Monday, August 18, 2008

Picking Up After Your Self

Plastic bags litter the streets and the fields. But they are a convenience may would not do without. Environmentalists fear they will dirty the environment for decades. Objectivists resist regulating businesses for undefined reaspons. Is there a reasoned way to regulate trash bags? Is there even a right to do so?

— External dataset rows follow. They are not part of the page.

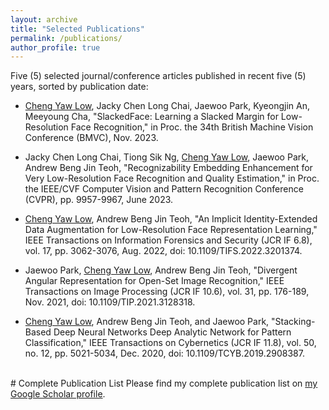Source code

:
 ```yaml
---
layout: archive
title: "Selected Publications"
permalink: /publications/
author_profile: true
---
```


<!-- <span style="font-size: smaller;">(Five selected journal/conference articles published in recent five years, sorted by publication date.)</span> -->
Five (5) selected journal/conference articles published in recent five (5) years, sorted by publication date:

+ <u>Cheng Yaw Low</u>, Jacky Chen Long Chai, Jaewoo Park, Kyeongjin An, Meeyoung Cha, "SlackedFace: Learning a Slacked Margin for Low-Resolution Face Recognition," in Proc. the 34th British Machine Vision Conference (BMVC), Nov. 2023.
  
+ Jacky Chen Long Chai, Tiong Sik Ng, <u>Cheng Yaw Low</u>, Jaewoo Park, Andrew Beng Jin Teoh, "Recognizability Embedding Enhancement for Very Low-Resolution Face Recognition and Quality Estimation," in Proc. the IEEE/CVF Computer Vision and Pattern Recognition Conference (CVPR), pp. 9957-9967, June 2023.

+ <u>Cheng Yaw Low</u>, Andrew Beng Jin Teoh, "An Implicit Identity-Extended Data Augmentation for Low-Resolution Face Representation Learning," IEEE Transactions on Information Forensics and Security (JCR IF 6.8), vol. 17, pp. 3062-3076, Aug. 2022, doi: 10.1109/TIFS.2022.3201374.

+ Jaewoo Park, <u>Cheng Yaw Low</u>, Andrew Beng Jin Teoh, "Divergent Angular Representation for Open-Set Image Recognition," IEEE Transactions on Image Processing (JCR IF 10.6), vol. 31, pp. 176-189, Nov. 2021, doi: 10.1109/TIP.2021.3128318.
  
+ <u>Cheng Yaw Low</u>, Andrew Beng Jin Teoh, and Jaewoo Park, "Stacking-Based Deep Neural Networks Deep Analytic Network for Pattern Classification," IEEE Transactions on Cybernetics (JCR IF 11.8), vol. 50, no. 12, pp. 5021-5034, Dec. 2020, doi: 10.1109/TCYB.2019.2908387.  

<br>
# Complete Publication List
Please find my complete publication list on <a href="https://scholar.google.com/citations?user=NgRN_6kAAAAJ&hl=en">my Google Scholar profile</a>.

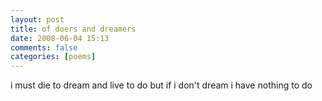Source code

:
 ```yaml
---
layout: post
title: of doers and dreamers
date: 2008-06-04 15:13
comments: false
categories: [poems]
---
```


i must die to dream
and live to do
but if i don't dream
i have nothing to do

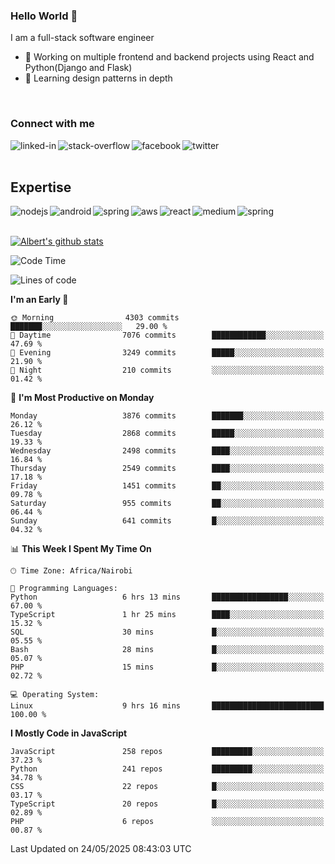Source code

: 

### Hello World 👋
I am a full-stack software engineer
- 🔭 Working on multiple frontend and backend projects using React and Python(Django and Flask)
- 🌱 Learning design patterns in depth

<br>

### Connect with me

[<img align="left" alt="linked-in" src="https://img.shields.io/badge/linkedin-%230077B5.svg?&style=for-the-badge&logo=linkedin&logoColor=white" />](https://www.linkedin.com/in/albert-byrone/)

<!-- [<img align="left" alt="medium" src="https://img.shields.io/badge/medium-%2312100E.svg?&style=for-the-badge&logo=medium&logoColor=white" />](https://56faisal.medium.com/) -->

[<img align="left" alt="stack-overflow" src="https://img.shields.io/badge/stack%20overflow-FE7A16?logo=stack-overflow&logoColor=white&style=for-the-badge" />](https://stackoverflow.com/users/11916317/albert-byrone)

[<img align="left" alt="facebook" src="https://img.shields.io/badge/facebook-%231877F2.svg?&style=for-the-badge&logo=facebook&logoColor=white" />](https://web.facebook.com/albert.byrone.1/)

[<img align="left" alt="twitter" src="https://img.shields.io/badge/twitter-%231DA1F2.svg?&style=for-the-badge&logo=twitter&logoColor=white" />](https://twitter.com/byrone_albert)

<br>

<br>

## Expertise
<img align="left" alt="nodejs" src="https://img.shields.io/badge/python%20-%2343853D.svg?&style=for-the-badge&logo=node.js&logoColor=white" />
<img align="left" alt="android" src="https://img.shields.io/badge/Flask-3DDC84?logo=android&logoColor=white&style=for-the-badge" />
<img align="left" alt="spring" src="https://img.shields.io/badge/drf%20-%236DB33F.svg?&style=for-the-badge&logo=spring&logoColor=white" />
<img align="left" alt="aws" src="https://img.shields.io/badge/django%20AWS-%23232F3E?logo=amazon-aws&logoColor=white&style=for-the-badge" />
<img align="left" alt="react" src="https://img.shields.io/badge/react%20-%2320232a.svg?&style=for-the-badge&logo=react&logoColor=%2361DAFB" />
<img align="left" alt="medium" src="https://img.shields.io/badge/Angular-%23316192.svg?&style=for-the-badge&logo=postgresql&logoColor=white" />
<img align="left" alt="spring" src="https://img.shields.io/badge/Javascript%20-%236DB33F.svg?&style=for-the-badge&logo=spring&logoColor=white" />
<br>
<br>


[![Albert's github stats](https://github-readme-stats.vercel.app/api?username=Albert-Byrone&count_private=true&show_icons=true&theme=radical&hide_rank=false)](https://github.com/anuraghazra/github-readme-stats)

<!-- [![Top Langs](https://github-readme-stats.vercel.app/api/top-langs/?username=Albert-Byrone&layout=compact)](https://github.com/anuraghazra/github-readme-stats) -->

<!--
**Albert-Byrone/Albert-Byrone** is a ✨ _special_ ✨ repository because its `README.md` (this file) appears on your GitHub profile.

Here are some ideas to get you started:

- 🔭 I’m currently working on ...
- 🌱 I’m currently learning ...
- 👯 I’m looking to collaborate on ...
- 🤔 I’m looking for help with ...
- 💬 Ask me about ...
- 📫 How to reach me: ...
- 😄 Pronouns: ...
- ⚡ Fun fact: ...
-->


<!--START_SECTION:waka-->
![Code Time](http://img.shields.io/badge/Code%20Time-1%2C862%20hrs%2038%20mins-blue)

![Lines of code](https://img.shields.io/badge/From%20Hello%20World%20I%27ve%20Written-86.2%20million%20lines%20of%20code-blue)

**I'm an Early 🐤** 

```text
🌞 Morning                4303 commits        ███████░░░░░░░░░░░░░░░░░░   29.00 % 
🌆 Daytime                7076 commits        ████████████░░░░░░░░░░░░░   47.69 % 
🌃 Evening                3249 commits        █████░░░░░░░░░░░░░░░░░░░░   21.90 % 
🌙 Night                  210 commits         ░░░░░░░░░░░░░░░░░░░░░░░░░   01.42 % 
```
📅 **I'm Most Productive on Monday** 

```text
Monday                   3876 commits        ███████░░░░░░░░░░░░░░░░░░   26.12 % 
Tuesday                  2868 commits        █████░░░░░░░░░░░░░░░░░░░░   19.33 % 
Wednesday                2498 commits        ████░░░░░░░░░░░░░░░░░░░░░   16.84 % 
Thursday                 2549 commits        ████░░░░░░░░░░░░░░░░░░░░░   17.18 % 
Friday                   1451 commits        ██░░░░░░░░░░░░░░░░░░░░░░░   09.78 % 
Saturday                 955 commits         ██░░░░░░░░░░░░░░░░░░░░░░░   06.44 % 
Sunday                   641 commits         █░░░░░░░░░░░░░░░░░░░░░░░░   04.32 % 
```


📊 **This Week I Spent My Time On** 

```text
🕑︎ Time Zone: Africa/Nairobi

💬 Programming Languages: 
Python                   6 hrs 13 mins       █████████████████░░░░░░░░   67.00 % 
TypeScript               1 hr 25 mins        ████░░░░░░░░░░░░░░░░░░░░░   15.32 % 
SQL                      30 mins             █░░░░░░░░░░░░░░░░░░░░░░░░   05.55 % 
Bash                     28 mins             █░░░░░░░░░░░░░░░░░░░░░░░░   05.07 % 
PHP                      15 mins             █░░░░░░░░░░░░░░░░░░░░░░░░   02.72 % 

💻 Operating System: 
Linux                    9 hrs 16 mins       █████████████████████████   100.00 % 
```

**I Mostly Code in JavaScript** 

```text
JavaScript               258 repos           █████████░░░░░░░░░░░░░░░░   37.23 % 
Python                   241 repos           █████████░░░░░░░░░░░░░░░░   34.78 % 
CSS                      22 repos            █░░░░░░░░░░░░░░░░░░░░░░░░   03.17 % 
TypeScript               20 repos            █░░░░░░░░░░░░░░░░░░░░░░░░   02.89 % 
PHP                      6 repos             ░░░░░░░░░░░░░░░░░░░░░░░░░   00.87 % 
```




 Last Updated on 24/05/2025 08:43:03 UTC
<!--END_SECTION:waka-->
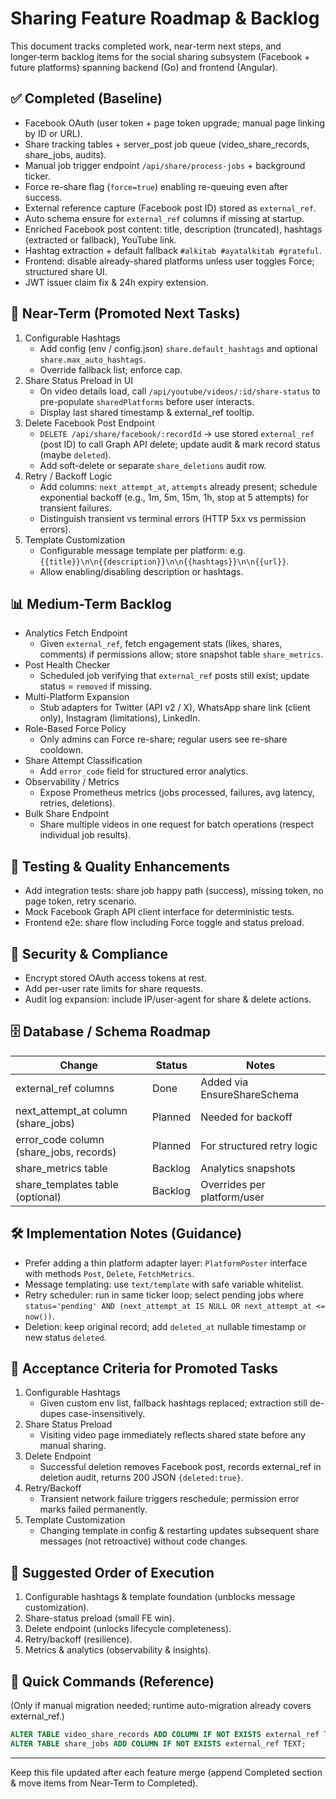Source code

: # Sharing Feature Roadmap & Backlog

This document tracks completed work, near-term next steps, and longer‑term backlog items for the social sharing subsystem (Facebook + future platforms) spanning backend (Go) and frontend (Angular).

## ✅ Completed (Baseline)
- Facebook OAuth (user token + page token upgrade; manual page linking by ID or URL).
- Share tracking tables + server_post job queue (video_share_records, share_jobs, audits).
- Manual job trigger endpoint `/api/share/process-jobs` + background ticker.
- Force re-share flag (`force=true`) enabling re-queuing even after success.
- External reference capture (Facebook post ID) stored as `external_ref`.
- Auto schema ensure for `external_ref` columns if missing at startup.
- Enriched Facebook post content: title, description (truncated), hashtags (extracted or fallback), YouTube link.
- Hashtag extraction + default fallback `#alkitab #ayatalkitab #grateful`.
- Frontend: disable already-shared platforms unless user toggles Force; structured share UI.
- JWT issuer claim fix & 24h expiry extension.

## 🚀 Near-Term (Promoted Next Tasks)
1. Configurable Hashtags
   - Add config (env / config.json) `share.default_hashtags` and optional `share.max_auto_hashtags`.
   - Override fallback list; enforce cap.
2. Share Status Preload in UI
   - On video details load, call `/api/youtube/videos/:id/share-status` to pre-populate `sharedPlatforms` before user interacts.
   - Display last shared timestamp & external_ref tooltip.
3. Delete Facebook Post Endpoint
   - `DELETE /api/share/facebook/:recordId` -> use stored `external_ref` (post ID) to call Graph API delete; update audit & mark record status (maybe `deleted`).
   - Add soft-delete or separate `share_deletions` audit row.
4. Retry / Backoff Logic
   - Add columns: `next_attempt_at`, `attempts` already present; schedule exponential backoff (e.g., 1m, 5m, 15m, 1h, stop at 5 attempts) for transient failures.
   - Distinguish transient vs terminal errors (HTTP 5xx vs permission errors).
5. Template Customization
   - Configurable message template per platform: e.g. `{{title}}\n\n{{description}}\n\n{{hashtags}}\n\n{{url}}`.
   - Allow enabling/disabling description or hashtags.

## 📊 Medium-Term Backlog
- Analytics Fetch Endpoint
  - Given `external_ref`, fetch engagement stats (likes, shares, comments) if permissions allow; store snapshot table `share_metrics`.
- Post Health Checker
  - Scheduled job verifying that `external_ref` posts still exist; update status = `removed` if missing.
- Multi-Platform Expansion
  - Stub adapters for Twitter (API v2 / X), WhatsApp share link (client only), Instagram (limitations), LinkedIn.
- Role-Based Force Policy
  - Only admins can Force re-share; regular users see re-share cooldown.
- Share Attempt Classification
  - Add `error_code` field for structured error analytics.
- Observability / Metrics
  - Expose Prometheus metrics (jobs processed, failures, avg latency, retries, deletions).
- Bulk Share Endpoint
  - Share multiple videos in one request for batch operations (respect individual job results).

## 🧪 Testing & Quality Enhancements
- Add integration tests: share job happy path (success), missing token, no page token, retry scenario.
- Mock Facebook Graph API client interface for deterministic tests.
- Frontend e2e: share flow including Force toggle and status preload.

## 🔐 Security & Compliance
- Encrypt stored OAuth access tokens at rest.
- Add per-user rate limits for share requests.
- Audit log expansion: include IP/user-agent for share & delete actions.

## 🗄️ Database / Schema Roadmap
| Change | Status | Notes |
|--------|--------|-------|
| external_ref columns | Done | Added via EnsureShareSchema |
| next_attempt_at column (share_jobs) | Planned | Needed for backoff |
| error_code column (share_jobs, records) | Planned | For structured retry logic |
| share_metrics table | Backlog | Analytics snapshots |
| share_templates table (optional) | Backlog | Overrides per platform/user |

## 🛠 Implementation Notes (Guidance)
- Prefer adding a thin platform adapter layer: `PlatformPoster` interface with methods `Post`, `Delete`, `FetchMetrics`.
- Message templating: use `text/template` with safe variable whitelist.
- Retry scheduler: run in same ticker loop; select pending jobs where `status='pending' AND (next_attempt_at IS NULL OR next_attempt_at <= now())`.
- Deletion: keep original record; add `deleted_at` nullable timestamp or new status `deleted`.

## 🧾 Acceptance Criteria for Promoted Tasks
1. Configurable Hashtags
   - Given custom env list, fallback hashtags replaced; extraction still de-dupes case-insensitively.
2. Share Status Preload
   - Visiting video page immediately reflects shared state before any manual sharing.
3. Delete Endpoint
   - Successful deletion removes Facebook post, records external_ref in deletion audit, returns 200 JSON `{deleted:true}`.
4. Retry/Backoff
   - Transient network failure triggers reschedule; permission error marks failed permanently.
5. Template Customization
   - Changing template in config & restarting updates subsequent share messages (not retroactive) without code changes.

## 🧭 Suggested Order of Execution
1. Configurable hashtags & template foundation (unblocks message customization).
2. Share-status preload (small FE win).
3. Delete endpoint (unlocks lifecycle completeness).
4. Retry/backoff (resilience).
5. Metrics & analytics (observability & insights).

## 📝 Quick Commands (Reference)
(Only if manual migration needed; runtime auto-migration already covers external_ref.)
```sql
ALTER TABLE video_share_records ADD COLUMN IF NOT EXISTS external_ref TEXT;
ALTER TABLE share_jobs ADD COLUMN IF NOT EXISTS external_ref TEXT;
```

---
Keep this file updated after each feature merge (append Completed section & move items from Near-Term to Completed).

The store owners give away plastic bags because they do not have to face the consequences of their use. Shoppers throw them away because they vet them for free. The bags, if given away and then thrown away because they are free, are an objective nuisance. There are several solutions. like bottles, which are a known temptation to litter, a deposit could be placed on their use. The cost of the deposit should be set at the cost per unit for the labor necessary to remove them as litter. Since homeless people will collect bottles for a nickel a piece, about 5c a bag seems reasonable. Shops might complain that this deposit is inconvenient. But so is having to pick up the litter that the shops generate for free. Some stores may complain that it is inconvenient to redeem dirty and torn bags. They are correct. The shops may say that they will have to discontinue the use of bags as too costly. But this was a hidden cost that existed all along, now they are complaining only because they have to bear it. I routinely refuse a bag just for a gallon of milk - insane - the plastic jug comes with a handle - the bag is a handicap, not a help - and refuse a bag for items such as bread which already come in a plastic bag or for items I can put in my back pack or pocket.

The answer is a deposit, and a hefty fine for littering. People who litter are no better than cattle who shit where they stand and happily walk in their own dung. You have a mind, you can think to hold on to your trash until you come upon a receptacle. Selfishness means cleaning up after yourself, not expecting your victim to do it for you.